Nella scorsa legislatura il Senato ha varato la norma che istituisce la nuova Commissione antimafia, ma il Codice ancora stenta a muovere passi decisivi. “L'azione antimafia oggi, però, dovrebbe partire dall'idea che i problemi possono essere affrontati anche efficacemente purché ci sia una consapevolezza generale, civile, in grado di determinare la volontà politica di perseguire determinati obiettivi, sempre”. A dirlo, ai microfoni di RadioArticolo1, è Nando Dalla Chiesa, sociologo, docente all'Università statale di Milano e presidente onorario di Libera.

Non bisogna fermarsi agli spot, alle presenze formali dentro le commissioni, alle dichiarazioni davanti alle telecamere – ha continuato –. Ciò che manca alla politica è la voglia di impegnarsi, cosa che invece spesso accade tra gli studenti e i ricercatori. Cioè in persone che capiscono che devono dedicarsi a una causa, sfruttando le capacità specialistiche che posseggono per ottenere dei risultati”.

C'è poi un grande lavoro che viene fatto sui territori a partire dai beni confiscati alla criminalità organizzata, probabilmente i luoghi in cui più si rinforza la consapevolezza civile di questo Paese. “Parliamo purtroppo di una fetta ancora piccolissima dell'economia sociale – ha detto Dalla Chiesa –, che però può diventare un paradigma, e collegarsi con altre forme di economia come il commercio equo e solidale e il chilometro zero. Un segmento economico che riesce a essere un punto di riferimento per tanti. In questo momento ci sono migliaia e migliaia di giovani che stanno facendo un'esperienza importante nei campi della legalità e che non sono iscritti ad alcuna associazione antimafia”. Dietro questo movimento, però, servono delle “istituzioni salde” perché, quando si incominciano ad approvare delle leggi come il codice antimafia, “si crea un tessuto virtuoso che produce effetti decisivi”.
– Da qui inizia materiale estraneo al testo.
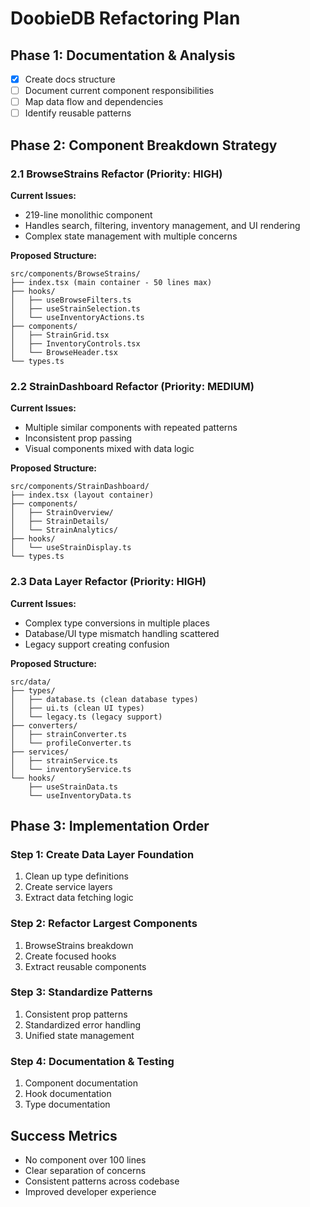 
# DoobieDB Refactoring Plan

## Phase 1: Documentation & Analysis
- [x] Create docs structure
- [ ] Document current component responsibilities
- [ ] Map data flow and dependencies
- [ ] Identify reusable patterns

## Phase 2: Component Breakdown Strategy

### 2.1 BrowseStrains Refactor (Priority: HIGH)
**Current Issues:**
- 219-line monolithic component
- Handles search, filtering, inventory management, and UI rendering
- Complex state management with multiple concerns

**Proposed Structure:**
```
src/components/BrowseStrains/
├── index.tsx (main container - 50 lines max)
├── hooks/
│   ├── useBrowseFilters.ts
│   ├── useStrainSelection.ts
│   └── useInventoryActions.ts
├── components/
│   ├── StrainGrid.tsx
│   ├── InventoryControls.tsx
│   └── BrowseHeader.tsx
└── types.ts
```

### 2.2 StrainDashboard Refactor (Priority: MEDIUM)
**Current Issues:**
- Multiple similar components with repeated patterns
- Inconsistent prop passing
- Visual components mixed with data logic

**Proposed Structure:**
```
src/components/StrainDashboard/
├── index.tsx (layout container)
├── components/
│   ├── StrainOverview/
│   ├── StrainDetails/
│   └── StrainAnalytics/
├── hooks/
│   └── useStrainDisplay.ts
└── types.ts
```

### 2.3 Data Layer Refactor (Priority: HIGH)
**Current Issues:**
- Complex type conversions in multiple places
- Database/UI type mismatch handling scattered
- Legacy support creating confusion

**Proposed Structure:**
```
src/data/
├── types/
│   ├── database.ts (clean database types)
│   ├── ui.ts (clean UI types)
│   └── legacy.ts (legacy support)
├── converters/
│   ├── strainConverter.ts
│   └── profileConverter.ts
├── services/
│   ├── strainService.ts
│   └── inventoryService.ts
└── hooks/
    ├── useStrainData.ts
    └── useInventoryData.ts
```

## Phase 3: Implementation Order

### Step 1: Create Data Layer Foundation
1. Clean up type definitions
2. Create service layers
3. Extract data fetching logic

### Step 2: Refactor Largest Components
1. BrowseStrains breakdown
2. Create focused hooks
3. Extract reusable components

### Step 3: Standardize Patterns
1. Consistent prop patterns
2. Standardized error handling
3. Unified state management

### Step 4: Documentation & Testing
1. Component documentation
2. Hook documentation
3. Type documentation

## Success Metrics
- No component over 100 lines
- Clear separation of concerns
- Consistent patterns across codebase
- Improved developer experience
La lotta alle mafie, però, non pare esattamente la priorità dell'agenda di governo: “Non ci sono provvedimenti, impegni, o scelte. Ci sono solo gesti episodici a vantaggio delle foto sui giornali. Occorrono impegni coerenti che vadano nella stessa direzione. Innanzitutto bisognerebbe cominciare dal dare seguito al nuovo codice antimafia e far vivere la nuova agenzia. Rivoluzionare le burocrazie che si occupano di antimafia sarebbe davvero importante. Ma ancor più importante sarebbe farlo con qualità professionali di livello. Perché per fare antimafia servono competenze e un animus pugnandi specifici”.

C'è, tra l'altro, un passaggio del nuovo Codice che è stato molto contrastato perché equipara le pene per i reati di corruzione con quelle dei reati di mafia. “Le due cose, però, vanno distinte – conclude Dalla Chiesa –. Io insisto sempre sul fatto che dove c'è la mafia la corruzione diventa la sua autostrada, perché rende tutto più facile e meno necessario il ricorso alla violenza. La corruzione aiuta a mimetizzarsi. Ma la corruzione non è la stessa cosa della mafia. La mafia è un potere che si erige contro quello dello Stato, contro le istituzioni legittime, e questo non va mai dimenticato. D'altra parte, se il corrotto concorre al successo del mafioso, esiste il reato di concorso esterno in associazione mafiosa”.